#### [Work to be completed]
Count how many lines below include the word "готово". Answer with a number only.
· · · ·
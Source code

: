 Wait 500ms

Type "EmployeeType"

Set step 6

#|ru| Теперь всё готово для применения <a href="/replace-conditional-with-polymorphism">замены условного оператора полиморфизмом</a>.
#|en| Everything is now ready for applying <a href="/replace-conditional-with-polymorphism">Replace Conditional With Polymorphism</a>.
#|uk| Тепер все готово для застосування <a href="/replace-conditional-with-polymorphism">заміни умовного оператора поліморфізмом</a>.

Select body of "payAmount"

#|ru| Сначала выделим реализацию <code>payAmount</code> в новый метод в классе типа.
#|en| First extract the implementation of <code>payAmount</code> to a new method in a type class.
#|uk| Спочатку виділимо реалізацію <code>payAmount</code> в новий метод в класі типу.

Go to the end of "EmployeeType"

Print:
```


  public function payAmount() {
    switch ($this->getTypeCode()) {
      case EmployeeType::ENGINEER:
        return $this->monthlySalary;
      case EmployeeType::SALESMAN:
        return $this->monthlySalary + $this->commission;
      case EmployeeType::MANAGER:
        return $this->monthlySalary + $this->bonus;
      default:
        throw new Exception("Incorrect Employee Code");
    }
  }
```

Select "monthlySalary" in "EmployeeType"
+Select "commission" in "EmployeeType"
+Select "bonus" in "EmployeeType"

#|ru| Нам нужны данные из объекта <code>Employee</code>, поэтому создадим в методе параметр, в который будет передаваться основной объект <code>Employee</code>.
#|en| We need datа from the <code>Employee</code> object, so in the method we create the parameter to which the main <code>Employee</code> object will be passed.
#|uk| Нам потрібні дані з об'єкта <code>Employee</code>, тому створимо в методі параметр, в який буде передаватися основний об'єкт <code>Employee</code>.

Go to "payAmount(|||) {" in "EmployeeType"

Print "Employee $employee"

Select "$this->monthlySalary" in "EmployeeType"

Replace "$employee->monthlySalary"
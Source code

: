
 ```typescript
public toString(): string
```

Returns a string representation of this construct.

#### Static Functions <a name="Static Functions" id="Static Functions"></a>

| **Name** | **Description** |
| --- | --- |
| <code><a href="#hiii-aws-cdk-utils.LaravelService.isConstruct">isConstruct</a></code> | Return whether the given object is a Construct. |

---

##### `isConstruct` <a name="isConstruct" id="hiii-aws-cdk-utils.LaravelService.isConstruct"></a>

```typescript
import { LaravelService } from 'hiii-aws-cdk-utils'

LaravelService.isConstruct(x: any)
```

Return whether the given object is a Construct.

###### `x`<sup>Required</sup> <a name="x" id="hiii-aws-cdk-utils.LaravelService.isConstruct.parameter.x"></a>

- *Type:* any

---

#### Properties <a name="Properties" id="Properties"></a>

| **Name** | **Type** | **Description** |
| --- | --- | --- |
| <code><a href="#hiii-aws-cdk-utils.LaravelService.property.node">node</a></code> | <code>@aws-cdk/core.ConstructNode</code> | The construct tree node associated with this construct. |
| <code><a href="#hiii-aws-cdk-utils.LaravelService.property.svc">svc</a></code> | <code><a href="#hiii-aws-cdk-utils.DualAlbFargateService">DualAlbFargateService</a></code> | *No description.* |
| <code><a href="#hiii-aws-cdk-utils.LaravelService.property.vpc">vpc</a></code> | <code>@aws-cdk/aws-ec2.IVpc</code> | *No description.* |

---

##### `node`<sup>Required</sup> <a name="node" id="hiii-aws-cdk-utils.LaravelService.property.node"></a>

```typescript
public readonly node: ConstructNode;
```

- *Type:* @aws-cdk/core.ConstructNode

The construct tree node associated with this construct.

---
· · · ·
#### [Exercise solution]
2